Work to complete
Out of the listing below, copy every line that carries the string "默认为True".
━━━━━━━━━━━━━━━━━━━━
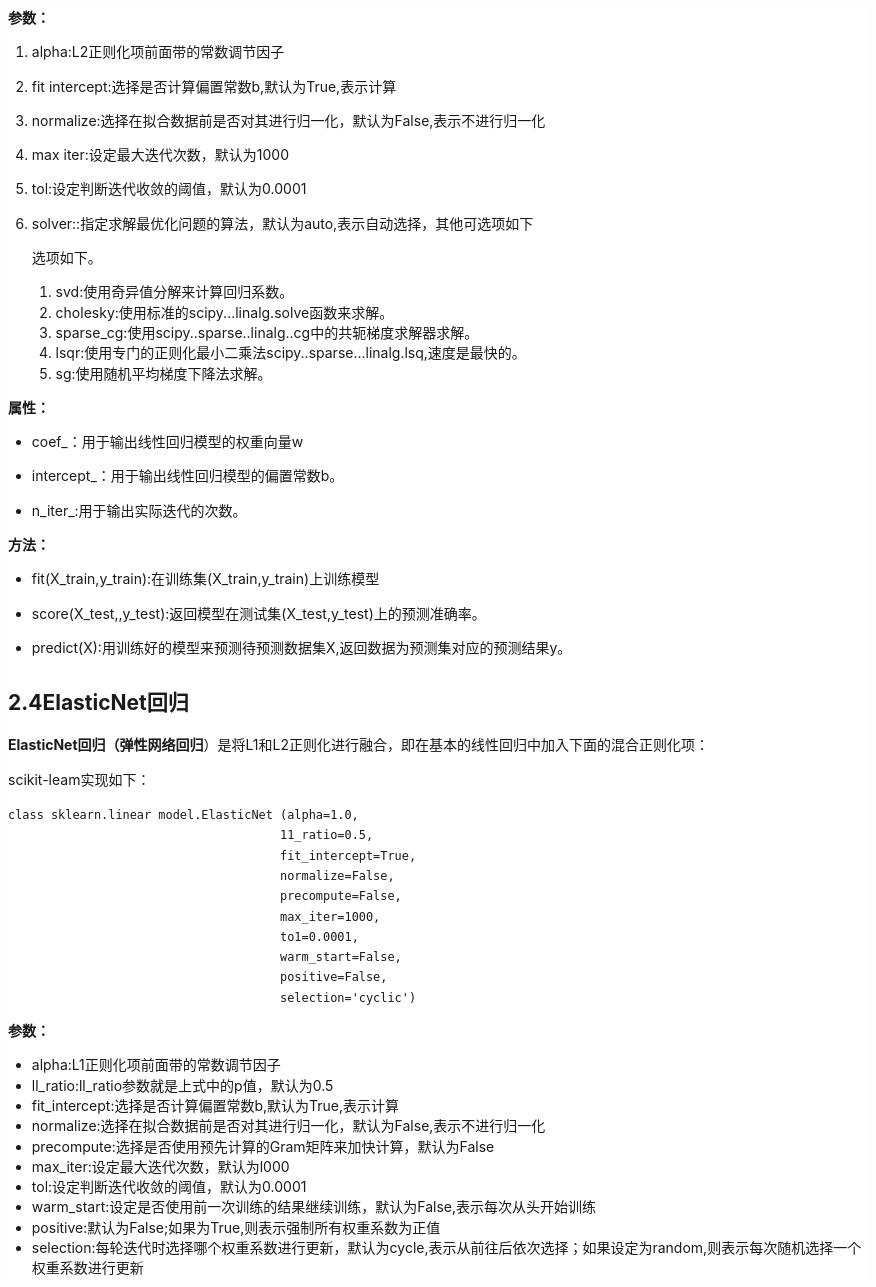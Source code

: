 

**参数：**

1. alpha:L2正则化项前面带的常数调节因子

2. fit intercept:选择是否计算偏置常数b,默认为True,表示计算

3. normalize:选择在拟合数据前是否对其进行归一化，默认为False,表示不进行归一化

4. max iter:设定最大迭代次数，默认为1000

5. tol:设定判断迭代收敛的阈值，默认为0.0001

6. solver::指定求解最优化问题的算法，默认为auto,表示自动选择，其他可选项如下

   选项如下。

   1. svd:使用奇异值分解来计算回归系数。
   2. cholesky:使用标准的scipy...linalg.solve函数来求解。
   3. sparse_cg:使用scipy..sparse..linalg..cg中的共轭梯度求解器求解。
   4. lsqr:使用专门的正则化最小二乘法scipy..sparse...linalg.lsq,速度是最快的。
   5. sg:使用随机平均梯度下降法求解。


**属性：**

- coef_：用于输出线性回归模型的权重向量w

- intercept_：用于输出线性回归模型的偏置常数b。
- n_iter_:用于输出实际迭代的次数。

**方法：**

- fit(X_train,y_train):在训练集(X_train,y_train)上训练模型

- score(X_test,,y_test):返回模型在测试集(X_test,y_test)上的预测准确率。
- predict(X):用训练好的模型来预测待预测数据集X,返回数据为预测集对应的预测结果y。

## 2.4ElasticNet回归

​		**ElasticNet回归（弹性网络回归**）是将L1和L2正则化进行融合，即在基本的线性回归中加入下面的混合正则化项：

scikit-leam实现如下：

```
class sklearn.linear model.ElasticNet (alpha=1.0,
									  11_ratio=0.5,
									  fit_intercept=True,
                                      normalize=False,
                                      precompute=False,
                                      max_iter=1000,
                                      to1=0.0001,
                                      warm_start=False,
                                      positive=False,
                                      selection='cyclic')
```

**参数：**

- alpha:L1正则化项前面带的常数调节因子
- ll_ratio:ll_ratio参数就是上式中的p值，默认为0.5
- fit_intercept:选择是否计算偏置常数b,默认为True,表示计算
- normalize:选择在拟合数据前是否对其进行归一化，默认为False,表示不进行归一化
- precompute:选择是否使用预先计算的Gram矩阵来加快计算，默认为False
- max_iter:设定最大迭代次数，默认为l000
- tol:设定判断迭代收敛的阈值，默认为0.0001
- warm_start:设定是否使用前一次训练的结果继续训练，默认为False,表示每次从头开始训练
- positive:默认为False;如果为True,则表示强制所有权重系数为正值
- selection:每轮迭代时选择哪个权重系数进行更新，默认为cycle,表示从前往后依次选择；如果设定为random,则表示每次随机选择一个权重系数进行更新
━━━━━━━━━━━━━━━━━━━━
Response to the task
2. fit intercept:选择是否计算偏置常数b,默认为True,表示计算
- fit_intercept:选择是否计算偏置常数b,默认为True,表示计算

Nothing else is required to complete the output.